### WORK INSTRUCTIONS
Each entry must be given again exactly as it appears, with images excluded.

=== Section Start ===

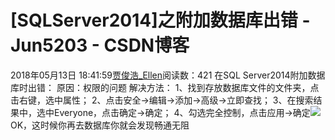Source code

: # [SQLServer2014]之附加数据库出错 - Jun5203 - CSDN博客
2018年05月13日 18:41:59[贾俊浩_Ellen](https://me.csdn.net/Ellen5203)阅读数：421
在SQL Server2014附加数据库时出错：
原因：权限的问题
解决方法：
1、找到存放数据库文件的文件夹，点击右键，选中属性；
2、点击安全→编辑→添加→高级→立即查找；
3、在搜索结果中，选中Everyone，点击确定→确定；
4、勾选完全控制，点击应用→确定![](https://note.youdao.com/yws/res/1389/WEBRESOURCE3c11f76eb2cc1549c2231036b186016b)
OK，这时候你再去数据库你就会发现畅通无阻
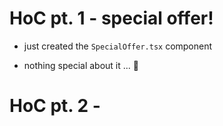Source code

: # HoC pt. 1 - special offer!

-   just created the `SpecialOffer.tsx` component

-   nothing special about it ... 👀

# HoC pt. 2 -
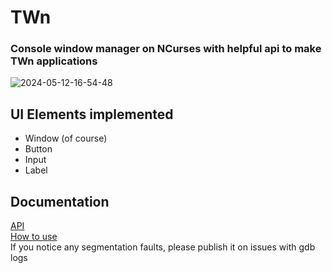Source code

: # TWn
### Console window manager on NCurses with helpful api to make TWn applications
![2024-05-12-16-54-48](https://github.com/aceinetx/TWn/assets/158546973/c94a138e-dcde-4805-b429-084ec88d0dc3)
## UI Elements implemented
- Window (of course)
- Button
- Input
- Label
## Documentation
[API](APIDOCS.md)<br>
[How to use](HOWTOUSE.md)
<br>
If you notice any segmentation faults, please publish it on issues with gdb logs
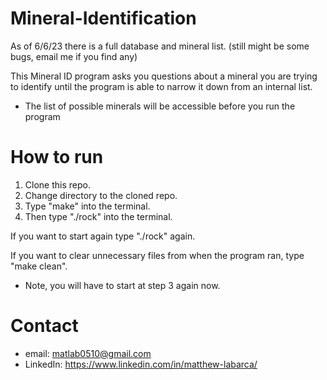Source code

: # Mineral-Identification
As of 6/6/23 there is a full database and mineral list.
(still might be some bugs, email me if you find any)

This Mineral ID program asks you questions about a mineral you are trying to identify until the program is able to narrow it down from an internal list.
- The list of possible minerals will be accessible before you run the program

# How to run
1. Clone this repo.
2. Change directory to the cloned repo.
3. Type "make" into the terminal.
4. Then type "./rock" into the terminal.

If you want to start again type "./rock" again.

If you want to clear unnecessary files from when the program ran, type "make clean".

- Note, you will have to start at step 3 again now.

# Contact
- email: matlab0510@gmail.com
- LinkedIn: https://www.linkedin.com/in/matthew-labarca/
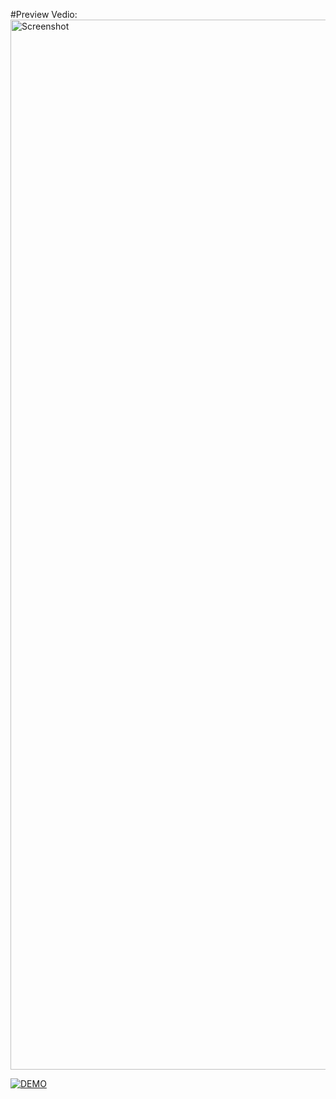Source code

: #Preview Vedio:
<img width="1680" alt="Screenshot" src="https://github.com/SyedaUmmeNaima/groceryStore-FE/assets/169078478/b62074d4-eb93-472b-82bf-63a58428ee55">

[![DEMO](https://github.com/SyedaUmmeNaima/groceryStore-FE/assets/169078478/b62074d4-eb93-472b-82bf-63a58428ee55)](https://drive.google.com/file/d/1sJf8rHY71jnnmquy3ISHUAme74zpX4vx/view?usp=sharing)





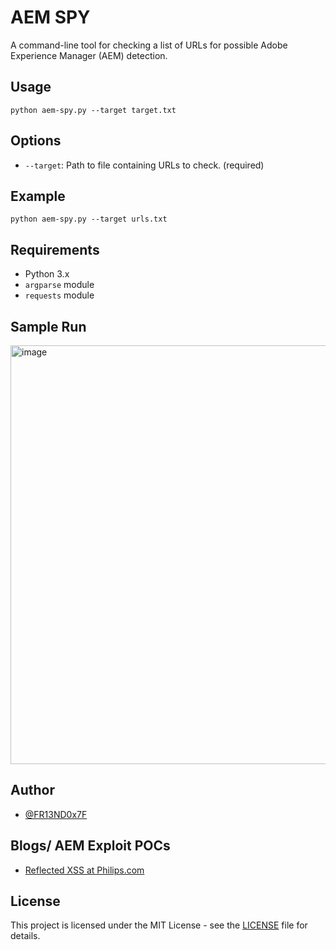 # AEM SPY

A command-line tool for checking a list of URLs for possible Adobe Experience Manager (AEM) detection.

## Usage

`python aem-spy.py --target target.txt` 

## Options

-   `--target`: Path to file containing URLs to check. (required)

## Example

`python aem-spy.py --target urls.txt` 

## Requirements

-   Python 3.x
-   `argparse` module
-   `requests` module

## Sample Run

<img width="670" alt="image" src="https://user-images.githubusercontent.com/60771253/234667455-3b88a2b8-5c28-4bba-8283-9aabcff77706.png">

## Author

-   [@FR13ND0x7F](https://twitter.com/fr13nd0x7f/)

## Blogs/ AEM Exploit POCs
- [Reflected XSS at Philips.com](https://medium.com/@jonathanbouman/reflected-xss-at-philips-com-e48bf8f9cd3c)

## License

This project is licensed under the MIT License - see the [LICENSE](https://raw.githubusercontent.com/anmolksachan/aem-spy/main/LICENSE) file for details.
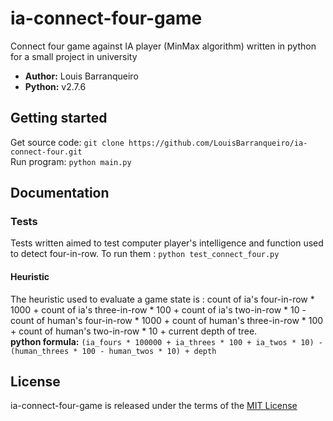 # ia-connect-four-game
Connect four game against IA player (MinMax algorithm) written in python for a small project in university

* **Author:** Louis Barranqueiro
* **Python:** v2.7.6

## Getting started

Get source code: `git clone https://github.com/LouisBarranqueiro/ia-connect-four.git`  
Run program: `python main.py`
  
## Documentation

### Tests

Tests written aimed to test computer player's intelligence and function used to detect four-in-row.
To run them : `python test_connect_four.py`

#### Heuristic

The heuristic used to evaluate a game state is : count of ia's four-in-row * 1000 + count of ia's three-in-row * 100 + count of ia's two-in-row * 10 - count of human's four-in-row * 1000 + count of human's three-in-row * 100 + count of human's two-in-row * 10 + current depth of tree.  
**python formula:** `(ia_fours * 100000 + ia_threes * 100 + ia_twos * 10) - (human_threes * 100 - human_twos * 10) + depth`

## License

ia-connect-four-game is released under the terms of the [MIT License](https://github.com/LouisBarranqueiro/ia-connect-four-game/blob/master/LICENSE)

=== Section End ===

### ANSWER BOX
Source code

: # [SQLServer2014]之附加数据库出错 - Jun5203 - CSDN博客
2018年05月13日 18:41:59[贾俊浩_Ellen](https://me.csdn.net/Ellen5203)阅读数：421
在SQL Server2014附加数据库时出错：
原因：权限的问题
解决方法：
1、找到存放数据库文件的文件夹，点击右键，选中属性；
2、点击安全→编辑→添加→高级→立即查找；
3、在搜索结果中，选中Everyone，点击确定→确定；
4、勾选完全控制，点击应用→确定![](https://note.youdao.com/yws/res/1389/WEBRESOURCE3c11f76eb2cc1549c2231036b186016b)
OK，这时候你再去数据库你就会发现畅通无阻
Source code

: # HoC pt. 1 - special offer!

-   just created the `SpecialOffer.tsx` component

-   nothing special about it ... 👀

# HoC pt. 2 -
Source code

: # TWn
### Console window manager on NCurses with helpful api to make TWn applications
![2024-05-12-16-54-48](https://github.com/aceinetx/TWn/assets/158546973/c94a138e-dcde-4805-b429-084ec88d0dc3)
## UI Elements implemented
- Window (of course)
- Button
- Input
- Label
## Documentation
[API](APIDOCS.md)<br>
[How to use](HOWTOUSE.md)
<br>
If you notice any segmentation faults, please publish it on issues with gdb logs
Source code

: # Mineral-Identification
As of 6/6/23 there is a full database and mineral list.
(still might be some bugs, email me if you find any)

This Mineral ID program asks you questions about a mineral you are trying to identify until the program is able to narrow it down from an internal list.
- The list of possible minerals will be accessible before you run the program

# How to run
1. Clone this repo.
2. Change directory to the cloned repo.
3. Type "make" into the terminal.
4. Then type "./rock" into the terminal.

If you want to start again type "./rock" again.

If you want to clear unnecessary files from when the program ran, type "make clean".

- Note, you will have to start at step 3 again now.

# Contact
- email: matlab0510@gmail.com
- LinkedIn: https://www.linkedin.com/in/matthew-labarca/
Source code

: #Preview Vedio:
<img width="1680" alt="Screenshot" src="https://github.com/SyedaUmmeNaima/groceryStore-FE/assets/169078478/b62074d4-eb93-472b-82bf-63a58428ee55">

[![DEMO](https://github.com/SyedaUmmeNaima/groceryStore-FE/assets/169078478/b62074d4-eb93-472b-82bf-63a58428ee55)](https://drive.google.com/file/d/1sJf8rHY71jnnmquy3ISHUAme74zpX4vx/view?usp=sharing)





 # AEM SPY

A command-line tool for checking a list of URLs for possible Adobe Experience Manager (AEM) detection.

## Usage

`python aem-spy.py --target target.txt` 

## Options

-   `--target`: Path to file containing URLs to check. (required)

## Example

`python aem-spy.py --target urls.txt` 

## Requirements

-   Python 3.x
-   `argparse` module
-   `requests` module

## Sample Run

<img width="670" alt="image" src="https://user-images.githubusercontent.com/60771253/234667455-3b88a2b8-5c28-4bba-8283-9aabcff77706.png">

## Author

-   [@FR13ND0x7F](https://twitter.com/fr13nd0x7f/)

## Blogs/ AEM Exploit POCs
- [Reflected XSS at Philips.com](https://medium.com/@jonathanbouman/reflected-xss-at-philips-com-e48bf8f9cd3c)

## License

This project is licensed under the MIT License - see the [LICENSE](https://raw.githubusercontent.com/anmolksachan/aem-spy/main/LICENSE) file for details.
 # ia-connect-four-game
Connect four game against IA player (MinMax algorithm) written in python for a small project in university

* **Author:** Louis Barranqueiro
* **Python:** v2.7.6

## Getting started

Get source code: `git clone https://github.com/LouisBarranqueiro/ia-connect-four.git`  
Run program: `python main.py`
  
## Documentation

### Tests

Tests written aimed to test computer player's intelligence and function used to detect four-in-row.
To run them : `python test_connect_four.py`

#### Heuristic

The heuristic used to evaluate a game state is : count of ia's four-in-row * 1000 + count of ia's three-in-row * 100 + count of ia's two-in-row * 10 - count of human's four-in-row * 1000 + count of human's three-in-row * 100 + count of human's two-in-row * 10 + current depth of tree.  
**python formula:** `(ia_fours * 100000 + ia_threes * 100 + ia_twos * 10) - (human_threes * 100 - human_twos * 10) + depth`

## License

ia-connect-four-game is released under the terms of the [MIT License](https://github.com/LouisBarranqueiro/ia-connect-four-game/blob/master/LICENSE)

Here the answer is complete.